Spezifikationen und Features
Unser heutiger Testkandidat wird in einer flachen und langen Produktverpackung ausgeliefert. Schon auf der Vorderseite wird auf die 80 PLUS Bronze-Zertifizierung und die Gesamtleistung von 550 Watt hingewiesen. Das NAXN wird hierzulande auch in der Version mit 450 und 650 Watt verkauft. Auf der Produktverpackung wird noch eine 350 Watt starke Version genannt, welche hierzulande aber vom Triathlor Bulk übernommen wird. Folgende sowie interessante Details haben wir zudem auf der Verpackung gefunden:
- 80 PLUS Bronze Zertifizierung mit bis zu 88 Prozent Effizienz
- Japanischer Primärkondensator
- Langlebiger doppelkugellager-Lüfter
- Schutzschaltungen: OVP, UVP, OPP, SCP, SIP
- Herstellergarantie: 3 Jahre
Die versprochene Effizienz werden wir im späteren Praxistest einmal genauer überprüfen. Über japanische Kondensatoren freuen wir uns grundsätzlich immer, allerdings ist hier von einem Primärkondensator die Rede, welcher im 230 Volt-Netz eher als Luxus anzusehen ist und wenig Alltagsnutzen besitzt. Positiv stimmt uns hingegen der Kugellager-Lüfter, welcher über eine längere Lebensdauer als gleichwertige Gleitlager-Lüfter verfügt.

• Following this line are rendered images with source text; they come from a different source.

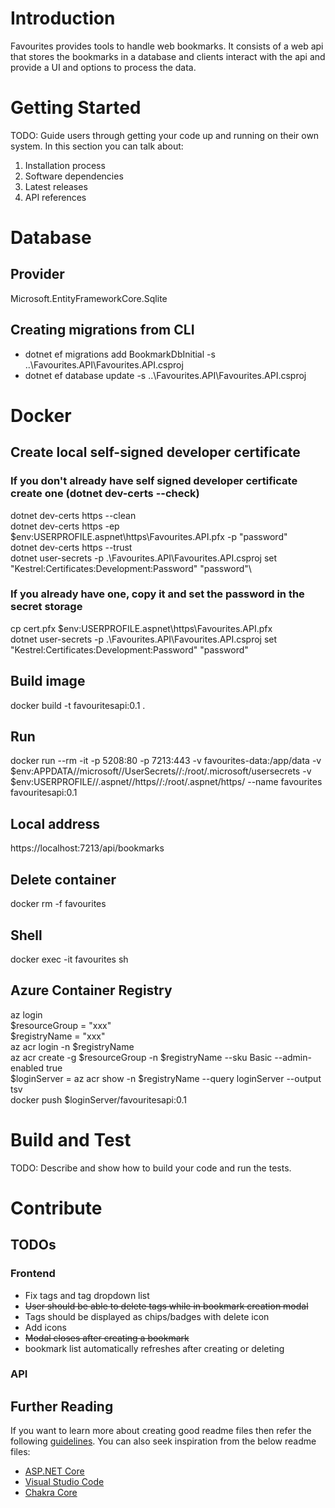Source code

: # Introduction 
Favourites provides tools to handle web bookmarks. It consists of a web api that stores the bookmarks in a database and clients interact with the api and provide a UI and options to process the data. 

# Getting Started
TODO: Guide users through getting your code up and running on their own system. In this section you can talk about:
1.	Installation process
2.	Software dependencies
3.	Latest releases
4.	API references

# Database
## Provider
Microsoft.EntityFrameworkCore.Sqlite
## Creating migrations from CLI
* dotnet ef migrations add BookmarkDbInitial -s ..\Favourites.API\Favourites.API.csproj
* dotnet ef database update -s ..\Favourites.API\Favourites.API.csproj
# Docker
## Create local self-signed developer certificate
### If you don't already have self signed developer certificate create one (dotnet dev-certs --check)
dotnet dev-certs https --clean\
dotnet dev-certs https -ep $env:USERPROFILE\.aspnet\https\Favourites.API.pfx -p "password"\
dotnet dev-certs https --trust\
dotnet user-secrets -p .\Favourites.API\Favourites.API.csproj set "Kestrel:Certificates:Development:Password" "password"\
### If you already have one, copy it and set the password in the secret storage
cp cert.pfx $env:USERPROFILE\.aspnet\https\Favourites.API.pfx\
dotnet user-secrets -p .\Favourites.API\Favourites.API.csproj set "Kestrel:Certificates:Development:Password" "password"
## Build image
docker build -t favouritesapi:0.1 .
## Run 
docker run --rm -it -p 5208:80 -p 7213:443 -v favourites-data:/app/data -v $env:APPDATA//microsoft//UserSecrets//:/root/.microsoft/usersecrets -v $env:USERPROFILE//.aspnet//https//:/root/.aspnet/https/ --name favourites favouritesapi:0.1
## Local address
https://localhost:7213/api/bookmarks
## Delete container
docker rm -f favourites
## Shell
docker exec -it favourites sh
## Azure Container Registry
az login\
$resourceGroup = "xxx"\
$registryName = "xxx"\
az acr login -n $registryName\
az acr create -g $resourceGroup -n $registryName --sku Basic --admin-enabled true\
$loginServer = az acr show -n $registryName --query loginServer --output tsv\
docker push $loginServer/favouritesapi:0.1
# Build and Test
TODO: Describe and show how to build your code and run the tests. 

# Contribute
## TODOs
### Frontend
* Fix tags and tag dropdown list
* ~~User should be able to delete tags while in bookmark creation modal~~
* Tags should be displayed as chips/badges with delete icon
* Add icons
* ~~Modal closes after creating a bookmark~~
* bookmark list automatically refreshes after creating or deleting
### API
## Further Reading
If you want to learn more about creating good readme files then refer the following [guidelines](https://docs.microsoft.com/en-us/azure/devops/repos/git/create-a-readme?view=azure-devops). You can also seek inspiration from the below readme files:
- [ASP.NET Core](https://github.com/aspnet/Home)
- [Visual Studio Code](https://github.com/Microsoft/vscode)
- [Chakra Core](https://github.com/Microsoft/ChakraCore)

Bei den Schutzschaltungen fehlt bei genauerem Hinsehen OCP, was angesichts der Leistungsklasse als eher kritisch anzusehen ist. Ein Überlasttest wird hier Klarheit bringen.
Von den 550 Watt Gesamtleistung fallen ordentliche 504 Watt auf die 12 Volt-Rail, damit ist das NAXN grundsätzlich schon einmal problemlos für aktuelle System geeignet. Über den für die 80 Plus Bronze-Zertifizierung wichtigen, weiten Eingangsbereich von 100 bis 240 Volt verfügt das Netzteil ebenfalls.
Äußeres, Lieferumfang und Kabelausstattung
Der Lieferumfang fällt mit einer Bedienungsanleitung, einem Kaltgerätestecker, Gehäuseschrauben und einer Halterung für den externen Stromstecker ordentlich aus. Einzig über ein paar Kabelbinder hätten sich Kunden gefreut, diese befinden sich jedoch nicht in der Verpackung.
Zuerst fällt uns das erfreulich kurze Gehäuse des Netzteils auf, mit einer Länge von 14 Zentimetern sollte dieses in jedes PC-Case passen. Das NAXN besitzt eine raue Oberfläche, welche in einem Grauton lackiert wurde. Das Design ist wie immer Geschmackssache, uns hätte eine normale Lackierung besser gefallen.
Die seitlichen Schriftzüge stehen dem kleinen Gehäuse hingegen hervorragend. Im Kontrast zu der grauen und matten Oberfläche des Netzteils stehen die glänzenden und pechschwarzen Flachbandkabel. Auf ein modulares Kabelmanagement müssen Kunden bei einem Preis von etwa 50 Euro hingegen verzichten.
Die Kabelstränge im Detail:
Bezeichnung der Kabel | Kabel-Länge in cm |
ATX 20 Pin + 4 Pin | 51 |
CPU 4 + 4 Pin | 63 |
PCI-E 6 + 2 Pin & PCI-E 6 + 2 Pin | 54 + 65 |
4 x SATA | 51 + 67 + 82 + 97 |
3 x SATA | 51 + 67 + 82 |
3 x Molex + Floppy | 50 + 65 + 80 +94 |
Die Technik im Detail
Ein Hinweis vorweg:
Nicht nachmachen! Ihr begebt euch in Lebensgefahr wenn ihr ein Netzteil aufschraubt, des Weiteren geht die Garantie verloren!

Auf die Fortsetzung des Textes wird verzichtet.